Cognitive dissonance, inevitable?
“We all deal with cognitive dissonance every day in life”recalls Cédric Daudon “and this is not necessarily a bad thing, it all depends on the state of internal tension caused”. For example, every time we make a choice, this leads to cognitive dissonance, the individual having to give up the other choice and find reasons justifying not having chosen it. We then talk about rationalisation cognitive. In love too, we can falling in love with a person even though we are aware that they do not correspond to our needs and expectations. Besides, when we ask ourselves why we have feelings for this person, we generally don’t know how to explain it. “This is particularly the case for toxic relationshipsthe person is aware that this relationship is making them suffer, but still remains”, he notes. To reduce this dissonance, the spouse will emphasize the qualities of the other, sometimes even if it means falling into denial. But, the most classic dissonance in a couple consists of taking turns concessionstake it upon yourself, to please others and achieve a balance that suits everyone.

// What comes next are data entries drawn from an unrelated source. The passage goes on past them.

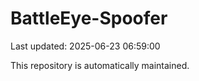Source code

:# BattleEye-Spoofer

Last updated: 2025-06-23 06:59:00

This repository is automatically maintained.
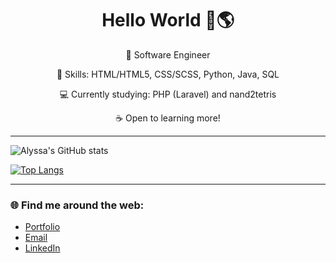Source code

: <div align="center">
  
# Hello World 🌊🌎

🌱 Software Engineer
  
🧰 Skills: HTML/HTML5, CSS/SCSS, Python, Java, SQL
  
💻 Currently studying: PHP (Laravel) and nand2tetris
  
☕ Open to learning more!
  
</div>

---

![Alyssa's GitHub stats](https://github-readme-stats.vercel.app/api?username=alyssabenipayo&count_private=true&hide=stars,contribs)


[![Top Langs](https://github-readme-stats.vercel.app/api/top-langs/?username=alyssabenipayo&layout=compact)](https://github.com/alyssabenipayo/github-readme-stats)

---

### 🌐 Find me around the web:
- [Portfolio](https://alyssa-benipayo.webflow.io/)
- [Email](mailto:alymaebenipayo@gmail.com)
- [LinkedIn](https://www.linkedin.com/in/alyssabenipayo/)


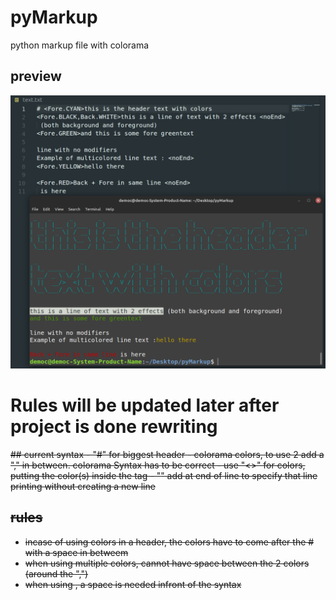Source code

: # pyMarkup
python markup file with colorama

## preview
![pyPreview](https://github.com/democraz20/pyMarkup/blob/main/images/pre.png "preview") <br/>

# Rules will be updated later after project is done rewriting

<s>
## current syntax 
- "#" for biggest header
- colorama colors, to use 2 add a "," in between. colorama Syntax has to be correct
- use "<>" for colors, putting the color(s) inside the tag
- "<noEnd>" add at end of line to specify that line printing without creating a new line

## rules 
- incase of using colors in a header, the colors have to come after the # with a space in betweem
- when using multiple colors, cannot have space between the 2 colors (around the ",")
- when using <noEnd>, a space is needed infront of the syntax
</s>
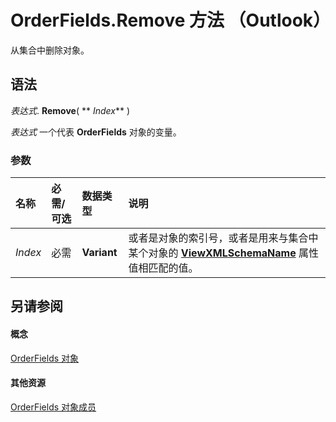 
# OrderFields.Remove 方法 （Outlook）

从集合中删除对象。


## 语法

 _表达式_. **Remove**( ** _Index_** )

 _表达式_ 一个代表 **OrderFields** 对象的变量。


### 参数



|**名称**|**必需/可选**|**数据类型**|**说明**|
|:-----|:-----|:-----|:-----|
| _Index_|必需|**Variant**|或者是对象的索引号，或者是用来与集合中某个对象的  **[ViewXMLSchemaName](a88c22ff-3d30-a4f2-87f6-6c32c1c2acb7.md)** 属性值相匹配的值。|

## 另请参阅


#### 概念


[OrderFields 对象](e115fb80-352d-fd2e-c1c3-d266776fe122.md)
#### 其他资源


[OrderFields 对象成员](c6783e6a-ba75-3768-37f7-274ed6df0a49.md)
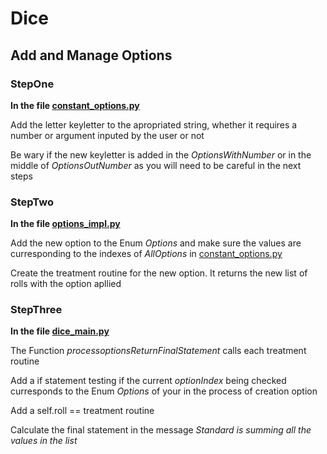 # Dice

## Add and Manage Options

### StepOne

**In the file [constant_options.py](../dice/options/constant_options.py)**

Add the letter keyletter to the apropriated string, whether it requires a number or argument inputed by the user or not

Be wary if the new keyletter is added in the *OptionsWithNumber* or in the middle of *OptionsOutNumber* as you will need to be careful in the next steps

### StepTwo

**In the file [options_impl.py](../dice/options/options_impl.py)**

Add the new option to the Enum *Options* and make sure the values are curresponding to the indexes of *AllOptions* in [constant_options.py](../dice/options/constant_options.py)

Create the treatment routine for the new option. It returns the new list of rolls with the option apllied

### StepThree

**In the file [dice_main.py](../dice/dice_main.py)**

The Function *processoptionsReturnFinalStatement* calls each treatment routine

Add a if statement testing if the current *optionIndex* being checked curresponds to the Enum *Options* of your in the process of creation option

Add a self.roll == treatment routine

Calculate the final statement in the message *Standard is summing all the values in the list*
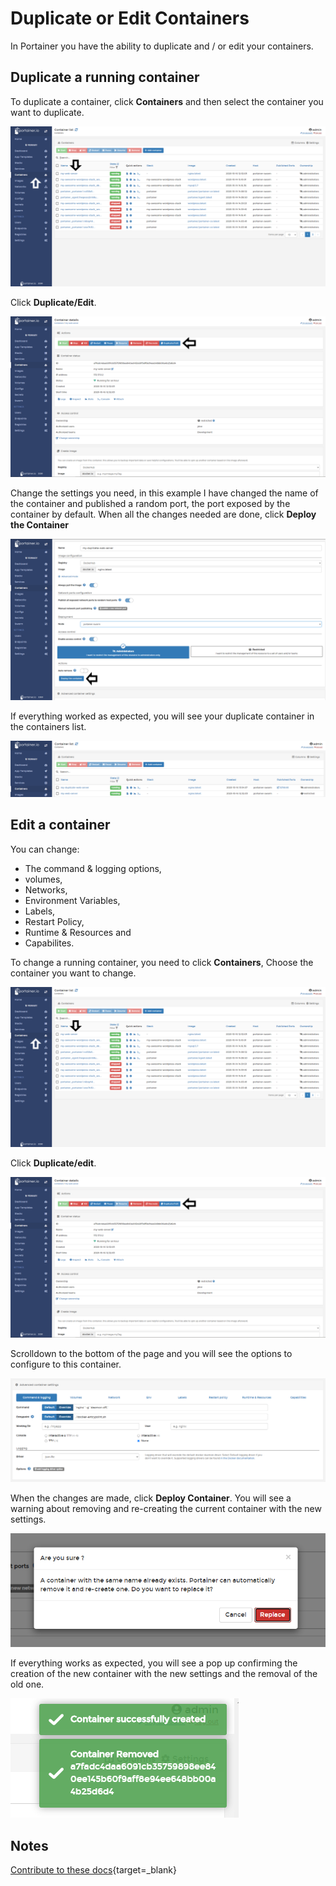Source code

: # Duplicate or Edit Containers

In Portainer you have the ability to duplicate and / or edit your containers.

## Duplicate a running container

To duplicate a container, click <b>Containers</b> and then select the container you want to duplicate.

![duplicate](assets/ownership-1.png)

Click <b>Duplicate/Edit</b>.

![duplicate](assets/duplicate-1.png)

Change the settings you need, in this example I have changed the name of the container and published a random port, the port exposed by the container by default. When all the changes needed are done, click <b>Deploy the Container</b>

![duplicate](assets/duplicate-2.png)

If everything worked as expected, you will see your duplicate container in the containers list. 

![duplicate](assets/duplicate-3.png)

## Edit a container

You can change:
* The command & logging options, 
* volumes,
* Networks, 
* Environment Variables, 
* Labels, 
* Restart Policy, 
* Runtime & Resources and 
* Capabilites. 

To change a running container, you need to click <b>Containers</b>, Choose the container you want to change. 

![duplicate](assets/ownership-1.png)

Click <b>Duplicate/edit</b>.

![duplicate](assets/duplicate-1.png)

Scrolldown to the bottom of the page and you will see the options to configure to this container. 

![duplicate](assets/duplicate-4.png)

When the changes are made, click <b>Deploy Container</b>. You will see a warning about removing and re-creating the current container with the new settings. 

![duplicate](assets/duplicate-5.png)

If everything works as expected, you will see a pop up confirming the creation of the new container with the new settings and the removal of the old one. 

![duplicate](assets/duplicate-6.png)

## Notes

[Contribute to these docs](https://github.com/portainer/portainer-docs/blob/master/contributing.md){target=_blank}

In what cases can this dissonance become problematic?
We are therefore all subject to small everyday dissonances. If the dissonance is slight, does not impact us too much in our value system, we tend towards cognitive flexibility. “It is important to have it, otherwise we fall into the opposite extreme, namely psychorigidity“, reports the psychologist. On the other hand, when it affects important value systems like justice, ecology or politics, it can become more difficult to manage. Being very eco-friendly and finding yourself spending a stay with someone who is absolutely not eco-friendly can create a significant dissonance between our conviction and our obligation to adapt to the behavior and attitudes of the other. It also happens that parents find themselves in a situation of dissonance in their behavior with their children, contradictory with their educational values. For example, if they get angry and feel guilty, they experience a state of dissonance. However, reassures the psychologist, “if this dissonance is exceptional, it should not define them”. On the other hand, “if the situation repeats itself and becomes problematic, it may be useful to consult to understand why the person is acting in this way and to modify their behavior”, he suggests. During cognitive therapy (CBT) “in certain cases, like that of smokers, it is the behavior that will have to be changed in the patient and not the cognition. In others, it will be the cognition that will have to be worked on so that the person has more flexibility towards herself, analyzes the psychologist. But, most of the time, we manage to adjust or live with this dissonance, because it does not constitute a disorder or a pathology.